In 2006, ZUMIX was chosen as a Social Innovator for the Social Innovation Forum at MIT, the same year Madeleine was chosen by the East Boston Times Free Press as East Boston’s Woman of the Year. In 2007 Madeleine was nominated and participated in the Salzburg Global Seminar's Cultural Institutions Without Borders seminar in Austria; received the Canyon Ranch Be the Change Award at the Massachusetts Conference for Women; and was an advisor for the Music National Service Initiative in Washington D.C. In 2008 Madeleine spearheaded a development team in the acquisition and full renovation of an historic firehouse as a new home for ZUMIX. In 2009 she successfully completed a $4.6 million dollar capital campaign and moved ZUMIX into its new home.

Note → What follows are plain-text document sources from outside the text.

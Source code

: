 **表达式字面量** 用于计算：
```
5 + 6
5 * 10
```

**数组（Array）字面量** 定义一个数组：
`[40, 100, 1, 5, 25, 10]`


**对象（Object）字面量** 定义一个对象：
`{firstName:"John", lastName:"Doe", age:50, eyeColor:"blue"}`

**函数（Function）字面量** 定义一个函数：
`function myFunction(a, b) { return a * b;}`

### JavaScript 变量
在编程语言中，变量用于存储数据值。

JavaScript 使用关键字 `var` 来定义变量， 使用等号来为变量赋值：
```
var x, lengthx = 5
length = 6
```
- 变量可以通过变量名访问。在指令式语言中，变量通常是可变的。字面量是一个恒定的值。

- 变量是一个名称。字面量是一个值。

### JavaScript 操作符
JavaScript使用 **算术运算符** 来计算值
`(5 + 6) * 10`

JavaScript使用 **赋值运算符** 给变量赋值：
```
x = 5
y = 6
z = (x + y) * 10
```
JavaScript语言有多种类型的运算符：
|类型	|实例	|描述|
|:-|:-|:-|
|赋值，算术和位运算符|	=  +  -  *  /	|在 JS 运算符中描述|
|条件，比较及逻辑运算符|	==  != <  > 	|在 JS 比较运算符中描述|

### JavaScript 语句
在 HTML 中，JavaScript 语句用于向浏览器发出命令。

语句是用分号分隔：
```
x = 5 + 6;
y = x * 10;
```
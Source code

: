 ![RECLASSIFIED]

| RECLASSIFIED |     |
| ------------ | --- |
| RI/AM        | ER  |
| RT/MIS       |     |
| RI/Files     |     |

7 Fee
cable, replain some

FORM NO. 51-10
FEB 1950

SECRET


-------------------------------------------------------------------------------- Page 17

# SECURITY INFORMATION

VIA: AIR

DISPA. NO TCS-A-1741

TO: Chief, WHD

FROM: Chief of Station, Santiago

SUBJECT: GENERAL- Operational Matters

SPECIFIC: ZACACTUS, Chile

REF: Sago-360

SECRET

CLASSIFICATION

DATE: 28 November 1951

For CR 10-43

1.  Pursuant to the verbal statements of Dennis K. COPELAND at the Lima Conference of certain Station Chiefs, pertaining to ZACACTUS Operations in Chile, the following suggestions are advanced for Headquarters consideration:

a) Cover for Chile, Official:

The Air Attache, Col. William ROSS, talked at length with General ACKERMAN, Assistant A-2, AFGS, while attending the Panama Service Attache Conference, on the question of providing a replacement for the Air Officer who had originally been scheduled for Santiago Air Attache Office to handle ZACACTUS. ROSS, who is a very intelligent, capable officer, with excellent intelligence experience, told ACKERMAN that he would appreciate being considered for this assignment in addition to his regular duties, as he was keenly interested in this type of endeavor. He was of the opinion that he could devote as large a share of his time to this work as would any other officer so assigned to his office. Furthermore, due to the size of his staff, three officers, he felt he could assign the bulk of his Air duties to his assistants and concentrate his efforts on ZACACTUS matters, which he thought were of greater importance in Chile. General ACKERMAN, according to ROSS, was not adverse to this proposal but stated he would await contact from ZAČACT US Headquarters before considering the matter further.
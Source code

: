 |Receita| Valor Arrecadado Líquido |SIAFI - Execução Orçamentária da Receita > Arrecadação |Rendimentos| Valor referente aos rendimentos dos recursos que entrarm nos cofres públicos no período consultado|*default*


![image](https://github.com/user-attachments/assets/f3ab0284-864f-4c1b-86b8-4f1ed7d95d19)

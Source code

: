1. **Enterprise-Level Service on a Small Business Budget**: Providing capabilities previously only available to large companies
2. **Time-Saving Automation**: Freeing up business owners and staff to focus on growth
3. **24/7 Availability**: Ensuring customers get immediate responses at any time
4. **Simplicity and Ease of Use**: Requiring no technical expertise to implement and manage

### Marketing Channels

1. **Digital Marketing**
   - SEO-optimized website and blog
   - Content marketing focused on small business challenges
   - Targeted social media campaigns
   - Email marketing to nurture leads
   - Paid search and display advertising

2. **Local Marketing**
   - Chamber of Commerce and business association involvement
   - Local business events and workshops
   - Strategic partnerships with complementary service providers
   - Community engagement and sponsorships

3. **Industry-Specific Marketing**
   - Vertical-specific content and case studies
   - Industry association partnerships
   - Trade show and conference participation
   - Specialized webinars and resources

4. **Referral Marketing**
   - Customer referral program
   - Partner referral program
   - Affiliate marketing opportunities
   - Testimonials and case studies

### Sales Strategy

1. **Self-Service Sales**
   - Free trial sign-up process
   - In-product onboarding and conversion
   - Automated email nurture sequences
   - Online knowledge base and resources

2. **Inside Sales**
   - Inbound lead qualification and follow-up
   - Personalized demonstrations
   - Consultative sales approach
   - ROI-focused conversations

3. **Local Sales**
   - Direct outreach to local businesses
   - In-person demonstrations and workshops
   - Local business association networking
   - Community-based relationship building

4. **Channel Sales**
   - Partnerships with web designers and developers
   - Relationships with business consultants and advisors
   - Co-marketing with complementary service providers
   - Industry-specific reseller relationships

In 2011 Madeleine started a 3-year learning journey as a prestigious Barr Fellow, and ZUMIX received the National Arts and Humanities Youth Program Award from then First Lady, Michelle Obama. In 2012, she was honored with a Berklee Urban Service Award. She served as a Board Member for the nonprofit Voces de Cambio from 2013-2020. Madeleine was named one of Boston’s most influential women by the Women of the Harvard Club Committee in 2014, and was included in El Planeta’s 2016 list of the 100 most influential people in the state of Massachusetts. She currently serves as a member of the Boston Cultural Leaders Coalition, a 30+ member cohort of Boston-based cultural leaders committed to equity and racial justice.
Madeleine attended Boston College, the School of the Boston Museum of Fine Arts – Boston, and the Executive Leadership Program at Harvard University.